Below are some entries. Repeat exactly the lines from the one with "red lines are." through the one with "### The ultimate red line", and only those.

+++

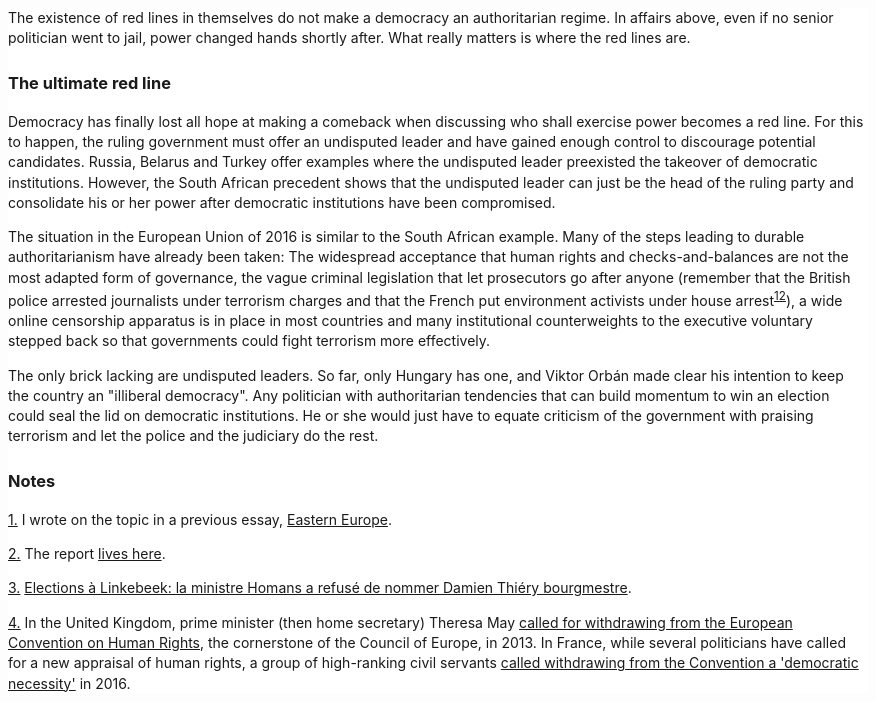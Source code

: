 The existence of red lines in themselves do not make a democracy an authoritarian regime. In affairs above, even if no senior politician went to jail, power changed hands shortly after. What really matters is where the red lines are.

### The ultimate red line

Democracy has finally lost all hope at making a comeback when discussing who shall exercise power becomes a red line. For this to happen, the ruling government must offer an undisputed leader and have gained enough control to discourage potential candidates. Russia, Belarus and Turkey offer examples where the undisputed leader preexisted the takeover of democratic institutions. However, the South African precedent shows that the undisputed leader can just be the head of the ruling party and consolidate his or her power after democratic institutions have been compromised.

The situation in the European Union of 2016 is similar to the South African example. Many of the steps leading to durable authoritarianism have already been taken: The widespread acceptance that human rights and checks-and-balances are not the most adapted form of governance, the vague criminal legislation that let prosecutors go after anyone (remember that the British police arrested journalists under terrorism charges and that the French put environment activists under house arrest<sup><a name='note_12' href='#foot_12'>12</a></sup>), a wide online censorship apparatus is in place in most countries and many institutional counterweights to the executive voluntary stepped back so that governments could fight terrorism more effectively. 

The only brick lacking are undisputed leaders. So far, only Hungary has one, and Viktor Orbán made clear his intention to keep the country an "illiberal democracy". Any politician with authoritarian tendencies that can build momentum to win an election could seal the lid on democratic institutions. He or she would just have to equate criticism of the government with praising terrorism and let the police and the judiciary do the rest.

 <a name='notes' ></a>

### Notes 



<a href='#note_1' name='foot_1'>1.</a> I wrote on the topic in a previous essay, [Eastern Europe](https://archive.is/20160904/http://blog.nkb.fr/eastern-europe).


<a href='#note_2' name='foot_2'>2.</a> The report [lives here](https://archive.is/20160904/https://wcd.coe.int/ViewDoc.jsp?p=&id=1367641&Site=COE&direct=true).


<a href='#note_3' name='foot_3'>3.</a> [Elections à Linkebeek: la ministre Homans a refusé de nommer Damien Thiéry bourgmestre](https://archive.is/20160904/https://www.rtbf.be/info/regions/flandre/detail_elections-a-linkebeek-la-ministre-homans-a-refuse-de-nommer-damien-thiery-bourgmestre?id=9227913).


<a href='#note_4' name='foot_4'>4.</a> In the United Kingdom, prime minister (then home secretary) Theresa May [called for withdrawing from the European Convention on Human Rights](https://archive.is/20160904/https://www.theguardian.com/world/2013/jul/08/theresa-may-human-rights-abu-qatada), the cornerstone of the Council of Europe, in 2013. In France, while several politicians have called for a new appraisal of human rights, a group of high-ranking civil servants [called withdrawing from the Convention a 'democratic necessity'](https://archive.is/20160904/http://www.lefigaro.fr/vox/politique/2016/06/21/31001-20160621ARTFIG00149-cour-europeenne-des-droits-de-l-homme-pourquoi-en-sortir-est-un-imperatif-democratique.php) in 2016.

+++

• **Finished exercise**:
: The existence of red lines in themselves do not make a democracy an authoritarian regime. In affairs above, even if no senior politician went to jail, power changed hands shortly after. What really matters is where the red lines are.

### The ultimate red line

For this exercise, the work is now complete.